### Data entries
*-*-*
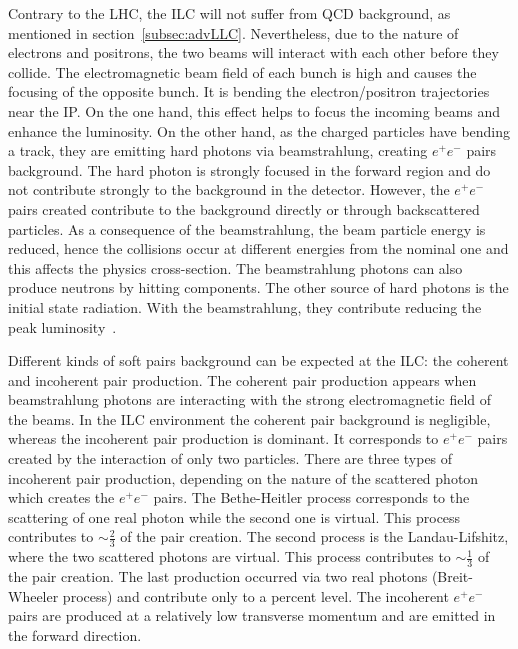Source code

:     Contrary to the \gls{LHC}, the \gls{ILC} will not suffer from QCD background, as mentioned in section~\ref{subsec:advLLC}.
    Nevertheless, due to the nature of electrons and positrons, the two beams will interact with each other before they collide.
    The electromagnetic beam field of each bunch is high and causes the focusing of the opposite bunch.
    It is bending the electron/positron trajectories near the \gls{IP}.
    On the one hand, this effect helps to focus the incoming beams and enhance the luminosity.
    On the other hand, as the charged particles have bending a track, they are emitting hard photons via beamstrahlung, creating $e^+e^-$ pairs background.
    The hard photon is strongly focused in the forward region and do not contribute strongly to the background in the detector.
    However, the $e^+e^-$ pairs created contribute to the background directly or through backscattered particles.
    As a consequence of the beamstrahlung, the beam particle energy is reduced, hence the collisions occur at different energies from the nominal one and this affects the physics cross-section.
    The beamstrahlung photons can also produce neutrons by hitting components.
    The other source of hard photons is the initial state radiation. 
    With the beamstrahlung, they contribute reducing the peak luminosity~\cite{Markin2014}.

    Different kinds of soft pairs background can be expected at the \gls{ILC}: the coherent and incoherent pair production.
    The coherent pair production appears when beamstrahlung photons are interacting with the strong electromagnetic field of the beams.
    In the \gls{ILC} environment the coherent pair background is negligible, whereas the incoherent pair production is dominant.
    It corresponds to $e^+e^-$ pairs created by the interaction of only two particles.
    There are three types of incoherent pair production, depending on the nature of the scattered photon which creates the $e^{+}e^{-}$ pairs.
    The Bethe-Heitler process corresponds to the scattering of one real photon while the second one is virtual.
    This process contributes to $\sim \frac{2}{3}$ of the pair creation.
    The second process is the Landau-Lifshitz, where the two scattered photons are virtual.
    This process contributes to $\sim \frac{1}{3}$ of the pair creation.
    The last production occurred via two real photons (Breit-Wheeler process) and contribute only to a percent level.
    The incoherent $e^+e^-$ pairs are produced at a relatively low transverse momentum and are emitted in the forward direction.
*-*-*
### Your instructions
Please reproduce the records above exactly, leaving out every picture.

### Exercise output
Source code

:     Contrary to the \gls{LHC}, the \gls{ILC} will not suffer from QCD background, as mentioned in section~\ref{subsec:advLLC}.
    Nevertheless, due to the nature of electrons and positrons, the two beams will interact with each other before they collide.
    The electromagnetic beam field of each bunch is high and causes the focusing of the opposite bunch.
    It is bending the electron/positron trajectories near the \gls{IP}.
    On the one hand, this effect helps to focus the incoming beams and enhance the luminosity.
    On the other hand, as the charged particles have bending a track, they are emitting hard photons via beamstrahlung, creating $e^+e^-$ pairs background.
    The hard photon is strongly focused in the forward region and do not contribute strongly to the background in the detector.
    However, the $e^+e^-$ pairs created contribute to the background directly or through backscattered particles.
    As a consequence of the beamstrahlung, the beam particle energy is reduced, hence the collisions occur at different energies from the nominal one and this affects the physics cross-section.
    The beamstrahlung photons can also produce neutrons by hitting components.
    The other source of hard photons is the initial state radiation. 
    With the beamstrahlung, they contribute reducing the peak luminosity~\cite{Markin2014}.

    Different kinds of soft pairs background can be expected at the \gls{ILC}: the coherent and incoherent pair production.
    The coherent pair production appears when beamstrahlung photons are interacting with the strong electromagnetic field of the beams.
    In the \gls{ILC} environment the coherent pair background is negligible, whereas the incoherent pair production is dominant.
    It corresponds to $e^+e^-$ pairs created by the interaction of only two particles.
    There are three types of incoherent pair production, depending on the nature of the scattered photon which creates the $e^{+}e^{-}$ pairs.
    The Bethe-Heitler process corresponds to the scattering of one real photon while the second one is virtual.
    This process contributes to $\sim \frac{2}{3}$ of the pair creation.
    The second process is the Landau-Lifshitz, where the two scattered photons are virtual.
    This process contributes to $\sim \frac{1}{3}$ of the pair creation.
    The last production occurred via two real photons (Breit-Wheeler process) and contribute only to a percent level.
    The incoherent $e^+e^-$ pairs are produced at a relatively low transverse momentum and are emitted in the forward direction.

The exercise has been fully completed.